═══ Input ═══

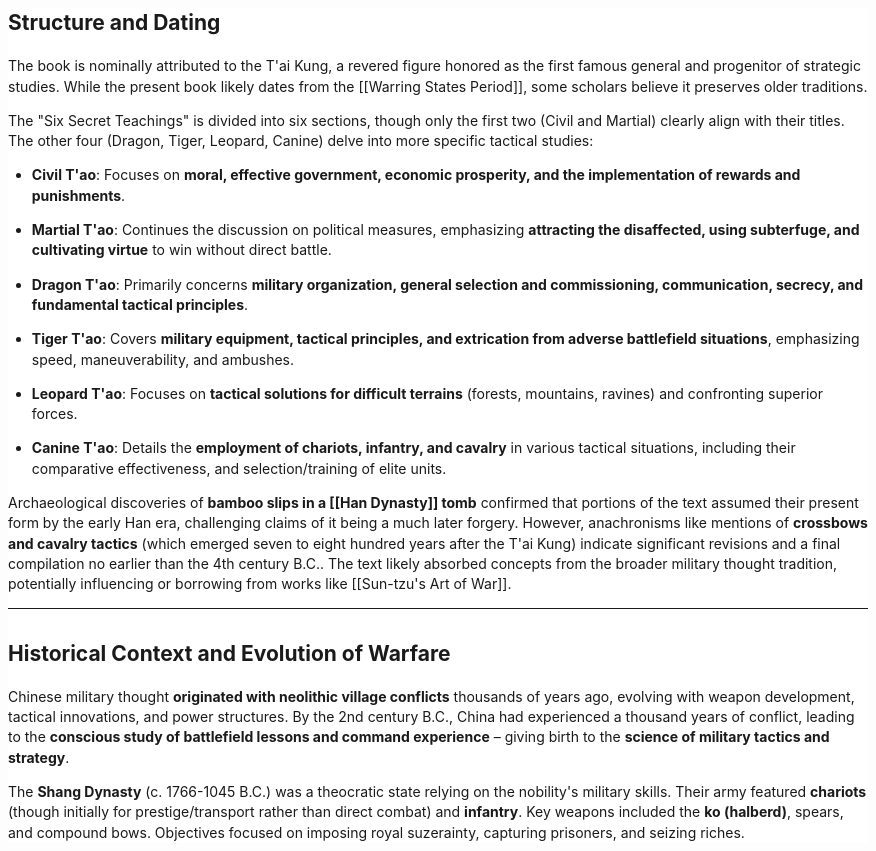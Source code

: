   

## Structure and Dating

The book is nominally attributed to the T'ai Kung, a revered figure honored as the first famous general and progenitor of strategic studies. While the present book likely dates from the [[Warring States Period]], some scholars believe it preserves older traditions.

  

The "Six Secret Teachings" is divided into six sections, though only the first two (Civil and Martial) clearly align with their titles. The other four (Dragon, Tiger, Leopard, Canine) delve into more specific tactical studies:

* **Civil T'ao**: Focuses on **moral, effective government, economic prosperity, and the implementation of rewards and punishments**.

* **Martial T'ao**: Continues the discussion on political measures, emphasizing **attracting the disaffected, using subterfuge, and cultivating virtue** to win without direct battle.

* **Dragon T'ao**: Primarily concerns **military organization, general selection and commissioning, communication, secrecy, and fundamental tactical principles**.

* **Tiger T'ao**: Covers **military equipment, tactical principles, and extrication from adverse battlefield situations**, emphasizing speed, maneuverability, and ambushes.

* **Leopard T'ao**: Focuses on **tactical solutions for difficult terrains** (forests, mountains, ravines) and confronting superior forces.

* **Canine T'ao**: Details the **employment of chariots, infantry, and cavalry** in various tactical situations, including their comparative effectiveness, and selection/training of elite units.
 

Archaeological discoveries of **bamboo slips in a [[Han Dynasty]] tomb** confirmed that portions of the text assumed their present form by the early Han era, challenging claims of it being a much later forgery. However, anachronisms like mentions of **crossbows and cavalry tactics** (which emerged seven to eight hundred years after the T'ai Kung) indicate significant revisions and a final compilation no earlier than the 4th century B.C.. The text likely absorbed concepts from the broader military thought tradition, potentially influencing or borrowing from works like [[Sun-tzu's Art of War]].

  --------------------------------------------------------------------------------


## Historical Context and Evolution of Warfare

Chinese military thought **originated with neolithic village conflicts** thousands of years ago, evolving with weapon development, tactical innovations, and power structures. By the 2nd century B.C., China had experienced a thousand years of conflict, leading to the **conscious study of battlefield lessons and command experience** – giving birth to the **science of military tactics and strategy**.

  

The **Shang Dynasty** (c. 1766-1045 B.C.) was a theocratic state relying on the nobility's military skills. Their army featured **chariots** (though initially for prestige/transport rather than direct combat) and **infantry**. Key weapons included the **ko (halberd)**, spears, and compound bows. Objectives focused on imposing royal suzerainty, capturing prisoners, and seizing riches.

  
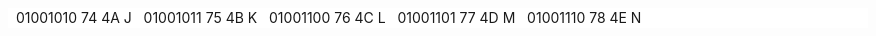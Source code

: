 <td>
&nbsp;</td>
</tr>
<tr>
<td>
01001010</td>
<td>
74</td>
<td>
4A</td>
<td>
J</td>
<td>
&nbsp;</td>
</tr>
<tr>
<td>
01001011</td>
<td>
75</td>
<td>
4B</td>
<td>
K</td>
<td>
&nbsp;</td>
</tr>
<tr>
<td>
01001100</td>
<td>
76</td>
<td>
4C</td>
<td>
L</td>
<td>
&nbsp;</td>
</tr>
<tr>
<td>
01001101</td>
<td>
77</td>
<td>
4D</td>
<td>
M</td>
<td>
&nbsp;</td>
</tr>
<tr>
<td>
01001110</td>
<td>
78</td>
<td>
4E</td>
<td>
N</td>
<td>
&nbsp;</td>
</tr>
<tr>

═══

What belongs in the answer is each line from the listing above that contains "battlefield".

## Response area
* **Tiger T'ao**: Covers **military equipment, tactical principles, and extrication from adverse battlefield situations**, emphasizing speed, maneuverability, and ambushes.
Chinese military thought **originated with neolithic village conflicts** thousands of years ago, evolving with weapon development, tactical innovations, and power structures. By the 2nd century B.C., China had experienced a thousand years of conflict, leading to the **conscious study of battlefield lessons and command experience** – giving birth to the **science of military tactics and strategy**.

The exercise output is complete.